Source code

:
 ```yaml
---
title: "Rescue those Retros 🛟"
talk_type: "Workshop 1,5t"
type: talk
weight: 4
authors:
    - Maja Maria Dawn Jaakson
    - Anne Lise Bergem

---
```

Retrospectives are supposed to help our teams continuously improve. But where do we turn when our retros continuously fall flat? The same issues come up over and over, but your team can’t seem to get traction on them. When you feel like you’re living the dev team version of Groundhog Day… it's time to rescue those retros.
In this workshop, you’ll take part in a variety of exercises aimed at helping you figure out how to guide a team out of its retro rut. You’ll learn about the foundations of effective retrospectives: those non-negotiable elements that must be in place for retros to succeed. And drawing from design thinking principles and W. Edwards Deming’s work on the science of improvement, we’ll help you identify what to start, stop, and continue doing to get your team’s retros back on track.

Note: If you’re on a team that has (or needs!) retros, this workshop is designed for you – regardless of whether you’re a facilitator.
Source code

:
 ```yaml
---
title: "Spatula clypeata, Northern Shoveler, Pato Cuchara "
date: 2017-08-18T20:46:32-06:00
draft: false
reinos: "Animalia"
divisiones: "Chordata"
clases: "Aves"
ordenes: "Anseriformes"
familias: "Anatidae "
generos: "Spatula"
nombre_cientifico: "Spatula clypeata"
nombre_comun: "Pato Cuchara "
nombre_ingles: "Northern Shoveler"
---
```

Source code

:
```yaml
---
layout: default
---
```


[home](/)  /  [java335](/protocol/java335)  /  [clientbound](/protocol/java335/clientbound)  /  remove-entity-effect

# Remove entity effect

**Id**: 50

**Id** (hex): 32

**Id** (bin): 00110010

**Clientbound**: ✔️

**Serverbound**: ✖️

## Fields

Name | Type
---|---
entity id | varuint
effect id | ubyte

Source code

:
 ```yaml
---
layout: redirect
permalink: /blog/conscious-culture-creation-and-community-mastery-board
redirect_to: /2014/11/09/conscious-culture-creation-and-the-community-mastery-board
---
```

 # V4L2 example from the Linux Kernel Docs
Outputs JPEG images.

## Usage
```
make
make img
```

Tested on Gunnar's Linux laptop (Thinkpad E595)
--
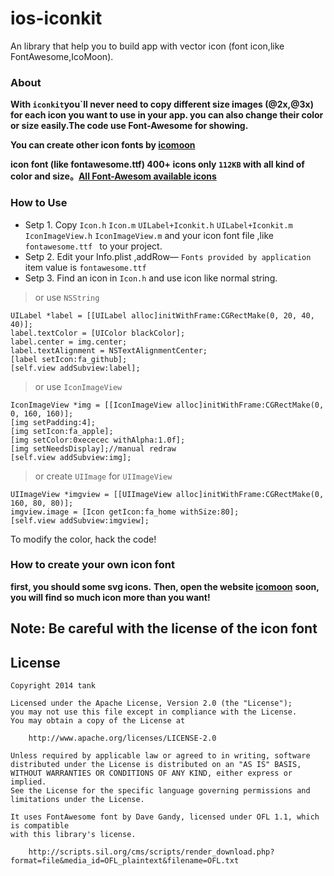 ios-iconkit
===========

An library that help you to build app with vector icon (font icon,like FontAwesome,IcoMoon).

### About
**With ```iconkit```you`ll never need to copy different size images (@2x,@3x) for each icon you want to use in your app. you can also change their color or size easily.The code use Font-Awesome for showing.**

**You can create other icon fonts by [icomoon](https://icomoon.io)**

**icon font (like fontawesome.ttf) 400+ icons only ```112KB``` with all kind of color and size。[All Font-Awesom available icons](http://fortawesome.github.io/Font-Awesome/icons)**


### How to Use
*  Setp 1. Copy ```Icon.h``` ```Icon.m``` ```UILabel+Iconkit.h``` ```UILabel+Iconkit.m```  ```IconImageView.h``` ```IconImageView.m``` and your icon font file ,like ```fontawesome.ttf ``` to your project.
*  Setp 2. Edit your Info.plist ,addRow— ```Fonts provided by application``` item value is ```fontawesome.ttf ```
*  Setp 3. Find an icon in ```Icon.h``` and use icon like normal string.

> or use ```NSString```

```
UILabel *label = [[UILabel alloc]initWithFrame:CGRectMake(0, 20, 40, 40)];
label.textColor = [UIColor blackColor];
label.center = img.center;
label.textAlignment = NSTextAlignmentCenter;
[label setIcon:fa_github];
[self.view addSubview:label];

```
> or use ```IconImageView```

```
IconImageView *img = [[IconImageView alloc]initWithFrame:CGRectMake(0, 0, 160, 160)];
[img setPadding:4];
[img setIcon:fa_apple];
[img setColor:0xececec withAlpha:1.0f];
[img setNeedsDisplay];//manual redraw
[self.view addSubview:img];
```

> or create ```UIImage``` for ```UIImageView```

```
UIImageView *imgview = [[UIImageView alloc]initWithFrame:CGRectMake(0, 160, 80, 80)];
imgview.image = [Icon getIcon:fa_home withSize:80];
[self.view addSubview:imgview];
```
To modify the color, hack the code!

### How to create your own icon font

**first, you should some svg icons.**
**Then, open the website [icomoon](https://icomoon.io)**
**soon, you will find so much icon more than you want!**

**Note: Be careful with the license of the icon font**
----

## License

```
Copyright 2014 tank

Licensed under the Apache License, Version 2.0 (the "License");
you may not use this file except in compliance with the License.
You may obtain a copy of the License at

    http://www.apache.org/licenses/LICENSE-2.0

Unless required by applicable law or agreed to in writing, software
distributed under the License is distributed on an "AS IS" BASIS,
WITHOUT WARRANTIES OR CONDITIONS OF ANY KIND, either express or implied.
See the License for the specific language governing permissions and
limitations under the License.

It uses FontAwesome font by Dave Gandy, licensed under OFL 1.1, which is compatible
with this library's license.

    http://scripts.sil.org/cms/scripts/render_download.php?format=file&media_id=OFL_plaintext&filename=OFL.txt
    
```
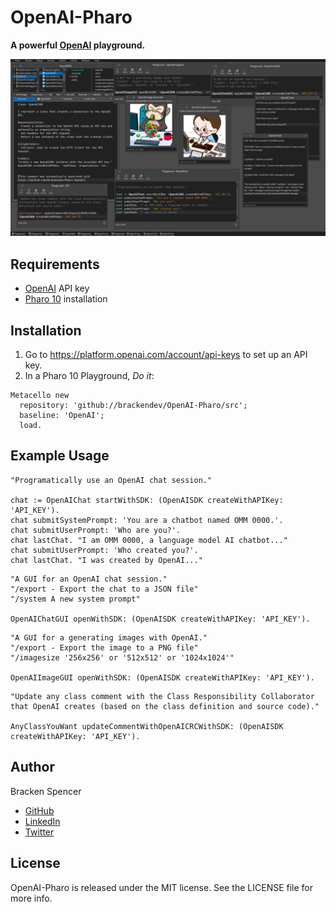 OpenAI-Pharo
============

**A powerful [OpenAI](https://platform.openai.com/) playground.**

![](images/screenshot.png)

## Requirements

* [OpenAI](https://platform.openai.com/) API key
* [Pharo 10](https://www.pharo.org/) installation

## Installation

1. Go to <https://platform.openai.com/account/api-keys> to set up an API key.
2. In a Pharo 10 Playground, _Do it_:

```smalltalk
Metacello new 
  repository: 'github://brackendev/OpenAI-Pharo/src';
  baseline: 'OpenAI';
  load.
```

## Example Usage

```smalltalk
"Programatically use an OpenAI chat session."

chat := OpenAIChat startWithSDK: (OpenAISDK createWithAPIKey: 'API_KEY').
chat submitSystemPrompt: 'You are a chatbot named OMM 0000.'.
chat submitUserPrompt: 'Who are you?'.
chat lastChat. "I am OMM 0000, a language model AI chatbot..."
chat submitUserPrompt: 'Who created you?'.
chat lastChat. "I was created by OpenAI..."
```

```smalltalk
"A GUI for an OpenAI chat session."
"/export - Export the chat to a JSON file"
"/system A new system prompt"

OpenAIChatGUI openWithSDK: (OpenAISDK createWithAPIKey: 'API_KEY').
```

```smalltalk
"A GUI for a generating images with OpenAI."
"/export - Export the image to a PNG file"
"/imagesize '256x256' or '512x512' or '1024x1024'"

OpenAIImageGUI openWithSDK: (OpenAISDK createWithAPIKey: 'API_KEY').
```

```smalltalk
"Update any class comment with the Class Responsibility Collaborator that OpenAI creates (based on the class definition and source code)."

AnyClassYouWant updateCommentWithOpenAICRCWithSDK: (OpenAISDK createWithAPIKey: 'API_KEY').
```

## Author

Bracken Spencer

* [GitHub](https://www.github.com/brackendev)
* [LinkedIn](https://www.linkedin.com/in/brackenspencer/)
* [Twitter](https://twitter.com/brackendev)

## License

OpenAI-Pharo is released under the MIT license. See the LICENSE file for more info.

TASK – Wherever the word "culture" appears in the listing above, copy the whole line.

ANSWER BELOW –
permalink: /blog/conscious-culture-creation-and-community-mastery-board
redirect_to: /2014/11/09/conscious-culture-creation-and-the-community-mastery-board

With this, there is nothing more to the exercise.